After fifty years, De Zwaoi swimming pool is still important to Valthermond

His father-in-law was a volunteer from the very beginning, now Cor Kloen is proud of the 50th anniversary of the swimming pool in Valthermond. He still remembers how it all started.

“The farmers were working here with the tractor and the dumper, digging things out. I consciously experienced that. And my wife did a lot of volunteer work here.” In short: the swimming pool is ‘in the family’, you could say.

For the anniversary, Kloen dived into the annals with the very first lifeguard Gerard Hesselink. The books of the swimming pool show how important De Zwaoi has been in the village. “It used to be the hub of the village in the summer. In the first year there were about 65,000 visitors. In the peak year of 1977 there were even 86,000.”

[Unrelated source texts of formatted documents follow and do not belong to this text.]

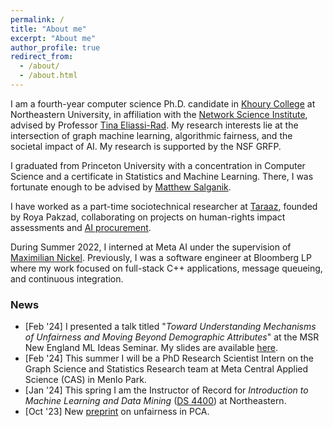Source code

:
 ```yaml
---
permalink: /
title: "About me"
excerpt: "About me"
author_profile: true
redirect_from: 
  - /about/
  - /about.html
---
```


I am a fourth-year computer science Ph.D. candidate in [Khoury College](https://www.khoury.northeastern.edu/) at Northeastern University, in affiliation with the [Network Science Institute](https://www.networkscienceinstitute.org/), advised by Professor [Tina Eliassi-Rad](http://eliassi.org/). 
My research interests lie at the intersection of graph machine learning, algorithmic fairness, and the societal impact of AI. My research is supported by the NSF GRFP.

I graduated from Princeton University with a concentration in Computer Science and a certificate in Statistics and Machine Learning. There, I was fortunate enough to be advised by [Matthew Salganik](http://www.princeton.edu/~mjs3/).

I have worked as a part-time sociotechnical researcher at [Taraaz](https://taraazresearch.org/), founded by Roya Pakzad, collaborating on projects on human-rights impact assessments and [AI procurement](https://www.fordfoundation.org/work/learning/research-reports/a-guiding-framework-to-vetting-public-sector-technology-vendors/).

During Summer 2022, I interned at Meta AI under the supervision of [Maximilian Nickel](https://ai.facebook.com/people/maximilian-nickel/). Previously, I was a software engineer at Bloomberg LP where my work focused on full-stack C++ applications, message queueing, and continuous integration. 

### News

* [Feb '24] I presented a talk titled "_Toward Understanding Mechanisms of Unfairness and Moving Beyond Demographic Attributes_" at the MSR New England ML Ideas Seminar. My slides are available [here](/files/talks/MSR-NE-ML-Ideas.pdf).
* [Feb '24] This summer I will be a PhD Research Scientist Intern on the Graph Science and Statistics Research team at Meta Central Applied Science (CAS) in Menlo Park.
* [Jan '24] This spring I am the Instructor of Record for _Introduction to Machine Learning and Data Mining_ ([DS 4400](/teaching/ds4400spr24)) at Northeastern. 
* [Oct '23] New [preprint](https://arxiv.org/abs/2310.09687) on unfairness in PCA.
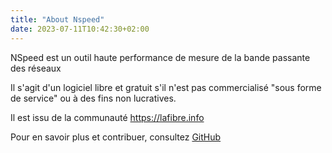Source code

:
 ```yaml
---
title: "About Nspeed"
date: 2023-07-11T10:42:30+02:00
---
```


NSpeed est un outil haute performance de mesure de la bande passante des réseaux

Il s'agit d'un logiciel libre et gratuit s'il n'est pas commercialisé "sous forme de service" ou à des fins non lucratives.

Il est issu de la communauté https://lafibre.info 

Pour en savoir plus et contribuer, consultez [GitHub](https://github.com/nspeed-app/nspeed)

That’s history, Kloen knows that too. He sees that those days are over. “It is not like it was then, and it will not happen again. There is so much playing now, people can choose.” But he proudly adds: “But there are still 20,000 visitors a year, we can’t complain.”

The swimming pool is inextricably linked to the Veenkoloniën. This can already be seen from the typical name: De Zwoai. “You can of course recognize the Veenkoloniën by the knool, as we say here – the channels. And a boat sometimes has to turn around on such a channel. Then there was such an expansion in the wick, a side channel, and a ship could turn there. That was called the swing.”

The fact that the swimming pool is still connected to Valthermond is also evident from the large group of volunteers who keep De Zwaoi running. “That is really a very large group. Then you are just talking about seventy noses, that is a lot these days.”

De Zwaoi also tries to bind the youth. The children from the area are therefore also involved in the jubilee celebration. “Very nice, soon you will see two hundred beautiful little hops here. They will compete with each other under the name ‘School swimming’.”

This is how Kloen hopes to make a flying start, hopefully for the next fifty years. “That is our future. We have to get the pull here. We have to ensure that enough people come and stay here. But people also have to want it themselves.”